## WHAT TO DO:
A faithful copy without images is required: write out all the records exactly.

## AVAILABLE DATA:
※
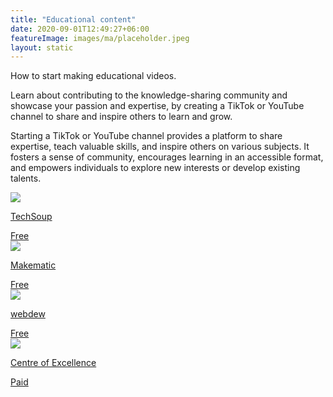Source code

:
 ```yaml
---
title: "Educational content"
date: 2020-09-01T12:49:27+06:00
featureImage: images/ma/placeholder.jpeg
layout: static
---
```


How to start making educational videos.

Learn about contributing to the knowledge-sharing community and showcase your passion and expertise, by creating a TikTok or YouTube channel to share and inspire others to learn and grow.

Starting a TikTok or YouTube channel provides a platform to share expertise, teach valuable skills, and inspire others on various subjects. It fosters a sense of community, encourages learning in an accessible format, and empowers individuals to explore new interests or develop existing talents.

<a class="ma-link" href="https://blog.techsoup.org/posts/how-to-create-great-educational-content-on-tiktok"><div class="ma-card ma-card-Learning"><div class="ma-icon"><img src ="/images/Icon-check - learning - opacity.svg"/></div><div class="ma-name"><p>TechSoup</p></div><div class="ma-paid-text"><span>Free</span></div></div></a><a class="ma-link" href="https://makematic.com/blog/10-reasons-why-educational-videos-are-super-effective/"><div class="ma-card ma-card-Learning"><div class="ma-icon"><img src ="/images/Icon-check - learning - opacity.svg"/></div><div class="ma-name"><p>Makematic</p></div><div class="ma-paid-text"><span>Free </span></div></div></a><a class="ma-link" href="https://www.webdew.com/blog/youtube-educational-videos"><div class="ma-card ma-card-Learning"><div class="ma-icon"><img src ="/images/Icon-check - learning - opacity.svg"/></div><div class="ma-name"><p>webdew</p></div><div class="ma-paid-text"><span>Free </span></div></div></a><a class="ma-link" href="https://www.centreofexcellence.com/shop/how-to-grow-a-youtube-channel-diploma-course/"><div class="ma-card ma-card-Learning"><div class="ma-icon"><img src ="/images/Icon-pound - learning - opacity.svg"/></div><div class="ma-name"><p>Centre of Excellence</p></div><div class="ma-paid-text"><span>Paid</span></div></div></a>  

<br/><br/>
※
## YOUR RESPONSE:
Source code

:
 ```yaml
---
title: "Educational content"
date: 2020-09-01T12:49:27+06:00
featureImage: images/ma/placeholder.jpeg
layout: static
---
```


How to start making educational videos.

Learn about contributing to the knowledge-sharing community and showcase your passion and expertise, by creating a TikTok or YouTube channel to share and inspire others to learn and grow.

Starting a TikTok or YouTube channel provides a platform to share expertise, teach valuable skills, and inspire others on various subjects. It fosters a sense of community, encourages learning in an accessible format, and empowers individuals to explore new interests or develop existing talents.

<a class="ma-link" href="https://blog.techsoup.org/posts/how-to-create-great-educational-content-on-tiktok"><div class="ma-card ma-card-Learning"><div class="ma-icon"><img src ="/images/Icon-check - learning - opacity.svg"/></div><div class="ma-name"><p>TechSoup</p></div><div class="ma-paid-text"><span>Free</span></div></div></a><a class="ma-link" href="https://makematic.com/blog/10-reasons-why-educational-videos-are-super-effective/"><div class="ma-card ma-card-Learning"><div class="ma-icon"><img src ="/images/Icon-check - learning - opacity.svg"/></div><div class="ma-name"><p>Makematic</p></div><div class="ma-paid-text"><span>Free </span></div></div></a><a class="ma-link" href="https://www.webdew.com/blog/youtube-educational-videos"><div class="ma-card ma-card-Learning"><div class="ma-icon"><img src ="/images/Icon-check - learning - opacity.svg"/></div><div class="ma-name"><p>webdew</p></div><div class="ma-paid-text"><span>Free </span></div></div></a><a class="ma-link" href="https://www.centreofexcellence.com/shop/how-to-grow-a-youtube-channel-diploma-course/"><div class="ma-card ma-card-Learning"><div class="ma-icon"><img src ="/images/Icon-pound - learning - opacity.svg"/></div><div class="ma-name"><p>Centre of Excellence</p></div><div class="ma-paid-text"><span>Paid</span></div></div></a>  

<br/><br/>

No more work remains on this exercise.